● Problem statement:
When you restate the data, keep every word as it is and drop the images.
********************
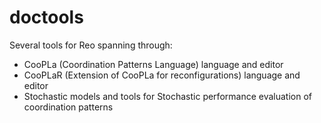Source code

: doctools
========

Several tools for Reo spanning through:
- CooPLa (Coordination Patterns Language) language and editor
- CooPLaR (Extension of CooPLa for reconfigurations) language and editor
- Stochastic models and tools for Stochastic performance evaluation of coordination patterns

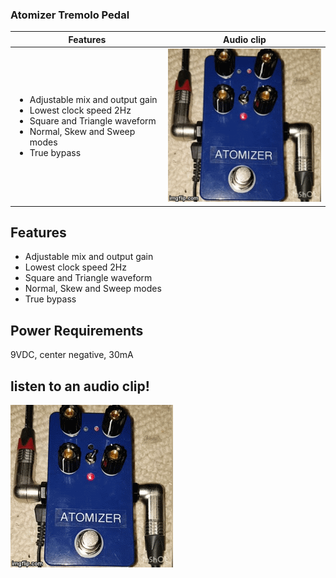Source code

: ### Atomizer Tremolo Pedal

| Features | Audio clip |
|----------|------------|
|<ul><li>Adjustable mix and output gain</li><li>Lowest clock speed 2Hz</li><li>Square and Triangle waveform</li><li>Normal, Skew and Sweep modes</li><li>True bypass</li></ul>|[![Watch the demo](docs/Atomizer.gif)](https://www.instagram.com/p/BsmGDgeASrn/)|


## Features

- Adjustable mix and output gain
- Lowest clock speed 2Hz
- Square and Triangle waveform
- Normal, Skew and Sweep modes
- True bypass

## Power Requirements

9VDC, center negative, 30mA

## listen to an audio clip!

[![Watch the demo](docs/Atomizer.gif)](https://www.instagram.com/p/BsmGDgeASrn/)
********************
● Response area:
Source code

: doctools
========

Several tools for Reo spanning through:
- CooPLa (Coordination Patterns Language) language and editor
- CooPLaR (Extension of CooPLa for reconfigurations) language and editor
- Stochastic models and tools for Stochastic performance evaluation of coordination patterns

Source code

: ### Atomizer Tremolo Pedal

| Features | Audio clip |
|----------|------------|
|<ul><li>Adjustable mix and output gain</li><li>Lowest clock speed 2Hz</li><li>Square and Triangle waveform</li><li>Normal, Skew and Sweep modes</li><li>True bypass</li></ul>|[![Watch the demo](docs/Atomizer.gif)](https://www.instagram.com/p/BsmGDgeASrn/)|


## Features

- Adjustable mix and output gain
- Lowest clock speed 2Hz
- Square and Triangle waveform
- Normal, Skew and Sweep modes
- True bypass

## Power Requirements

9VDC, center negative, 30mA

## listen to an audio clip!

[![Watch the demo](docs/Atomizer.gif)](https://www.instagram.com/p/BsmGDgeASrn/)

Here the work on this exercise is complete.